**TASK**
The records below should be copied in full, exactly as shown.

Records contained in a dataset

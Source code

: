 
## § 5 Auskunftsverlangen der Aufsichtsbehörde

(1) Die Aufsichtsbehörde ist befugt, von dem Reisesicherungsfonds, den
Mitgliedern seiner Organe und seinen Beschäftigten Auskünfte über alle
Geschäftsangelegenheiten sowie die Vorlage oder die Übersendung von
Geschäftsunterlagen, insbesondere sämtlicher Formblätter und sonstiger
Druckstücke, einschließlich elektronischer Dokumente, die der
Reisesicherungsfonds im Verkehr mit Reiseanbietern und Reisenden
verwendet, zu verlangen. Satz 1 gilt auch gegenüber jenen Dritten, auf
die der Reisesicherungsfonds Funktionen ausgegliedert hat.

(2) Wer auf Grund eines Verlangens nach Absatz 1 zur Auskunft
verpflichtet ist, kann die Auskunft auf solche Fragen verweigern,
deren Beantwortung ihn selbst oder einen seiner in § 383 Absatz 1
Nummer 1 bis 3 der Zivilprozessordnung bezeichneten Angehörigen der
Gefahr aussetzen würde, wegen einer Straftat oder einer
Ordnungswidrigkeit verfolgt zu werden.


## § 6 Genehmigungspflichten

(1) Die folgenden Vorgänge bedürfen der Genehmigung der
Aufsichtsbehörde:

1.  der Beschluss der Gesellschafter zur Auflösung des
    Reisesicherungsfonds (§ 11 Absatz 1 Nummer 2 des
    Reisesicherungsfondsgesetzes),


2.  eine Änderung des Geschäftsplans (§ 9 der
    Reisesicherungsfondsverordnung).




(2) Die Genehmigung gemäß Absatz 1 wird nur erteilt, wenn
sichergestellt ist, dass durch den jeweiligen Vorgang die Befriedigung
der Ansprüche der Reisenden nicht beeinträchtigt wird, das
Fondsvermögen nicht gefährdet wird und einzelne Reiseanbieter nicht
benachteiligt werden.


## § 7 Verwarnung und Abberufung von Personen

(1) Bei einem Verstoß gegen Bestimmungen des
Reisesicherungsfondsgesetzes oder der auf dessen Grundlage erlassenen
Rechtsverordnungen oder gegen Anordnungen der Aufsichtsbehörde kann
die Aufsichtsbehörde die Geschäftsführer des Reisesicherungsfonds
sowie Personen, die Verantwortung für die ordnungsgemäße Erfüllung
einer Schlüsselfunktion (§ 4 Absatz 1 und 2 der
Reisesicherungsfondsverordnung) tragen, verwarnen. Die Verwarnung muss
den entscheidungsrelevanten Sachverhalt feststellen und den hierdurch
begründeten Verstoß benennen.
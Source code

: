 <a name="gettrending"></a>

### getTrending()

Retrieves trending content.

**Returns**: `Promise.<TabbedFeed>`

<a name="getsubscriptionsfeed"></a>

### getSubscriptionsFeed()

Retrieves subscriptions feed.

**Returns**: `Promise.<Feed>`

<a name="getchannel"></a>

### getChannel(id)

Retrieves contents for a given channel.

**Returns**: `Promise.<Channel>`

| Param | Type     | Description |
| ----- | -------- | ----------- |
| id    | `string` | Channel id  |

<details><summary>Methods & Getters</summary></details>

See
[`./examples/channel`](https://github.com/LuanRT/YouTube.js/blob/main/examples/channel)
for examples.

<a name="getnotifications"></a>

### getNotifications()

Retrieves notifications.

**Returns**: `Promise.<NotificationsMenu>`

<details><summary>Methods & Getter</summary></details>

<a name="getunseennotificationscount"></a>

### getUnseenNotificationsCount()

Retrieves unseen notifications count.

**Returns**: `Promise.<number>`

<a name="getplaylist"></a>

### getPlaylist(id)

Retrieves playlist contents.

**RESULT FOR THIS EXERCISE**
Source code

: 
## § 5 Auskunftsverlangen der Aufsichtsbehörde

(1) Die Aufsichtsbehörde ist befugt, von dem Reisesicherungsfonds, den
Mitgliedern seiner Organe und seinen Beschäftigten Auskünfte über alle
Geschäftsangelegenheiten sowie die Vorlage oder die Übersendung von
Geschäftsunterlagen, insbesondere sämtlicher Formblätter und sonstiger
Druckstücke, einschließlich elektronischer Dokumente, die der
Reisesicherungsfonds im Verkehr mit Reiseanbietern und Reisenden
verwendet, zu verlangen. Satz 1 gilt auch gegenüber jenen Dritten, auf
die der Reisesicherungsfonds Funktionen ausgegliedert hat.

(2) Wer auf Grund eines Verlangens nach Absatz 1 zur Auskunft
verpflichtet ist, kann die Auskunft auf solche Fragen verweigern,
deren Beantwortung ihn selbst oder einen seiner in § 383 Absatz 1
Nummer 1 bis 3 der Zivilprozessordnung bezeichneten Angehörigen der
Gefahr aussetzen würde, wegen einer Straftat oder einer
Ordnungswidrigkeit verfolgt zu werden.


## § 6 Genehmigungspflichten

(1) Die folgenden Vorgänge bedürfen der Genehmigung der
Aufsichtsbehörde:

1.  der Beschluss der Gesellschafter zur Auflösung des
    Reisesicherungsfonds (§ 11 Absatz 1 Nummer 2 des
    Reisesicherungsfondsgesetzes),


2.  eine Änderung des Geschäftsplans (§ 9 der
    Reisesicherungsfondsverordnung).




(2) Die Genehmigung gemäß Absatz 1 wird nur erteilt, wenn
sichergestellt ist, dass durch den jeweiligen Vorgang die Befriedigung
der Ansprüche der Reisenden nicht beeinträchtigt wird, das
Fondsvermögen nicht gefährdet wird und einzelne Reiseanbieter nicht
benachteiligt werden.


## § 7 Verwarnung und Abberufung von Personen

(1) Bei einem Verstoß gegen Bestimmungen des
Reisesicherungsfondsgesetzes oder der auf dessen Grundlage erlassenen
Rechtsverordnungen oder gegen Anordnungen der Aufsichtsbehörde kann
die Aufsichtsbehörde die Geschäftsführer des Reisesicherungsfonds
sowie Personen, die Verantwortung für die ordnungsgemäße Erfüllung
einer Schlüsselfunktion (§ 4 Absatz 1 und 2 der
Reisesicherungsfondsverordnung) tragen, verwarnen. Die Verwarnung muss
den entscheidungsrelevanten Sachverhalt feststellen und den hierdurch
begründeten Verstoß benennen.
Source code

: <a name="gettrending"></a>

### getTrending()

Retrieves trending content.

**Returns**: `Promise.<TabbedFeed>`

<a name="getsubscriptionsfeed"></a>

### getSubscriptionsFeed()

Retrieves subscriptions feed.

**Returns**: `Promise.<Feed>`

<a name="getchannel"></a>

### getChannel(id)

Retrieves contents for a given channel.

**Returns**: `Promise.<Channel>`

| Param | Type     | Description |
| ----- | -------- | ----------- |
| id    | `string` | Channel id  |

<details><summary>Methods & Getters</summary></details>

See
[`./examples/channel`](https://github.com/LuanRT/YouTube.js/blob/main/examples/channel)
for examples.

<a name="getnotifications"></a>

### getNotifications()

Retrieves notifications.

**Returns**: `Promise.<NotificationsMenu>`

<details><summary>Methods & Getter</summary></details>

<a name="getunseennotificationscount"></a>

### getUnseenNotificationsCount()

Retrieves unseen notifications count.

**Returns**: `Promise.<number>`

<a name="getplaylist"></a>

### getPlaylist(id)

Retrieves playlist contents.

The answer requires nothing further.